Villa Saluzzo Serra

In 1919, the villa was bought by engineer Carlo Barabino and in July 1927 Villa Saluzzo Serra and the adjacent Villa Gropallo were bought by the Municipality of Genoa, which joined the parks of the two properties and opened them to the public in a single path to reach the promenade on the cliffs of Nervi, through the railway underpass. After being partially exhibited in several rooms of the Palazzo Bianco Gallery since 1892 and then in three rooms on the ground floor of the Palazzo Rosso since 29 December 1919, on 16 December 1928, the new Gallery of Modern Art was opened in the Villa Saluzzo Serra.

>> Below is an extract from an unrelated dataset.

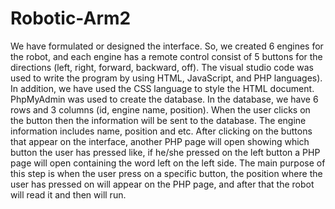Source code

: # Robotic-Arm2
We have formulated or designed the interface. So, we created 6 engines for the robot, and each engine has a remote control consist of 5 buttons for the directions (left, right, forward, backward, off). The visual studio code was used to write the program by using HTML, JavaScript, and PHP languages). In addition, we have used the CSS language to style the HTML document. PhpMyAdmin was used to create the database. In the database, we have 6 rows and 3 columns (id, engine name, position). When the user clicks on the button then the information will be sent to the database. The engine information includes name, position and etc. After clicking on the buttons that appear on the interface, another PHP page will open showing which button the user has pressed like, if he/she pressed on the left button a PHP page will open containing the word left on the left side. The main purpose of this step is when the user press on a specific button, the position where the user has pressed on will appear on the PHP page, and after that the robot will read it and then will run.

After moving all the artworks in May 1943 to Voltaggio (a Ligurian inland village) to preserve them from the bombings, the museum opened its doors back on 24 July 1946 with a new arrangement. However, it closed again in July 1989, pending a programme of overall restoration and rehabilitation of the old building and annexes (chapel, greenhouse and stables), as well as the rearrangement of the pieces, based on the latest technological and scientific criteria. In view of the celebrations for the title of European Capital of Culture for 2004, the Municipality of Genoa rearranged the entire system of civic museums, also acquiring the museums of Nervi (the Gallery of Modern Art with the Wolfson collection, the Frugone collections in the Villa Grimaldi Fassio, and the Giannettino Luxoro Museum in the Villa Luxoro) and the historical parks, as a strategic nodal resource to enhance the Levante, the eastern part of the city historically devoted to tourism.

In 1999, the mandate for this new project was thus given to a team of professionals, including architect Emanuela Brignone Cattaneo and Enrico Pinna, who designed the current arrangement, opened on 12 November 2004, in a mutual relationship between the spaces of the old villa, the collections and the lush outdoor environment. Of particular relevance in the preservation of the building structure of the villa is the sophisticated system of movable plasterboard walls, hiding the air-conditioning units placed against the walls of the rooms.